» What is needed:
Look through the lines below and extract each one that contains "display".

######

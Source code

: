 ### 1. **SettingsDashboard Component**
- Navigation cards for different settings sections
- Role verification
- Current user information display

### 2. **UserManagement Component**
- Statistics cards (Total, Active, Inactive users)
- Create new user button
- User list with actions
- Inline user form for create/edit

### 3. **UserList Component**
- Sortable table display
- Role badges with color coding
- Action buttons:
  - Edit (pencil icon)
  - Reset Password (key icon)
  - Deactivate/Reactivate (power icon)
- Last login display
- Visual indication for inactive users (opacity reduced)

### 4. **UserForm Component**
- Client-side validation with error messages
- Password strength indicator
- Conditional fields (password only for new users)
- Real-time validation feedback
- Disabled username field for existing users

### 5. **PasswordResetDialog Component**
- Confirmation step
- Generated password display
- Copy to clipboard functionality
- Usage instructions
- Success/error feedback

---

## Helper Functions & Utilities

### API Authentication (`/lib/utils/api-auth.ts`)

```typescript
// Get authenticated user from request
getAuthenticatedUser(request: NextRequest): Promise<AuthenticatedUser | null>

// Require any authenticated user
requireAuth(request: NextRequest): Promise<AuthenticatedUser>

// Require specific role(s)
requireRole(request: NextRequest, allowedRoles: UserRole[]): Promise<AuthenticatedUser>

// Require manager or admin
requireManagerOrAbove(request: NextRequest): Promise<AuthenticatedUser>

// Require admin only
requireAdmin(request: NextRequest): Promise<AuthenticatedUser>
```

######

» Written solution:
- Current user information display
- Sortable table display
- Last login display
- Generated password display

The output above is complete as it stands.